• [What is expected]
Below this line is a set of entries; quote exactly the lines from the line that contains "Source code" to the line that contains "4. Enable the extension", both lines included.

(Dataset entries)
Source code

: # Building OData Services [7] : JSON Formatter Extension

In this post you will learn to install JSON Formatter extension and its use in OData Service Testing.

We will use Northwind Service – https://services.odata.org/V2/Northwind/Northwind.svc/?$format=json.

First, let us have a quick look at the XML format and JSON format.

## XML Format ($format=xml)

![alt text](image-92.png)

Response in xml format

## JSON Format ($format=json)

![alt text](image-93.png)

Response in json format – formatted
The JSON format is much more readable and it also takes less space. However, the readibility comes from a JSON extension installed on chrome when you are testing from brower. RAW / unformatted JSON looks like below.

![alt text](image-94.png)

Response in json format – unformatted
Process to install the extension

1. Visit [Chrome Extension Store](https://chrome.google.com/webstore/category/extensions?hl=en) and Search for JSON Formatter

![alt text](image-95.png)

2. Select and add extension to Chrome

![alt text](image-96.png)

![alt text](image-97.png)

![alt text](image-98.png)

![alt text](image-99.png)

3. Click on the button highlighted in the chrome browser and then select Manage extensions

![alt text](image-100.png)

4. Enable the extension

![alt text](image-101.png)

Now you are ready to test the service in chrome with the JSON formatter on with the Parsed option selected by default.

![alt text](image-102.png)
==
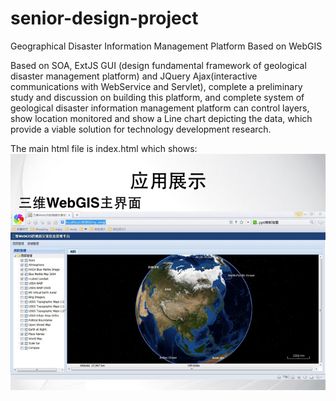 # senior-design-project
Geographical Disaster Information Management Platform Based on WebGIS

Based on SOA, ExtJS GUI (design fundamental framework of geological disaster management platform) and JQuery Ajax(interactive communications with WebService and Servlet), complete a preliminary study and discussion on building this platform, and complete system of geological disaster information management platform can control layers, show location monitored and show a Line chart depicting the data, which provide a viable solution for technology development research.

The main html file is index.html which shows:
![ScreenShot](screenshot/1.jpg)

• [Written solution]
Source code

: # Building OData Services [7] : JSON Formatter Extension

In this post you will learn to install JSON Formatter extension and its use in OData Service Testing.

We will use Northwind Service – https://services.odata.org/V2/Northwind/Northwind.svc/?$format=json.

First, let us have a quick look at the XML format and JSON format.

## XML Format ($format=xml)

![alt text](image-92.png)

Response in xml format

## JSON Format ($format=json)

![alt text](image-93.png)

Response in json format – formatted
The JSON format is much more readable and it also takes less space. However, the readibility comes from a JSON extension installed on chrome when you are testing from brower. RAW / unformatted JSON looks like below.

![alt text](image-94.png)

Response in json format – unformatted
Process to install the extension

1. Visit [Chrome Extension Store](https://chrome.google.com/webstore/category/extensions?hl=en) and Search for JSON Formatter

![alt text](image-95.png)

2. Select and add extension to Chrome

![alt text](image-96.png)

![alt text](image-97.png)

![alt text](image-98.png)

![alt text](image-99.png)

3. Click on the button highlighted in the chrome browser and then select Manage extensions

![alt text](image-100.png)

4. Enable the extension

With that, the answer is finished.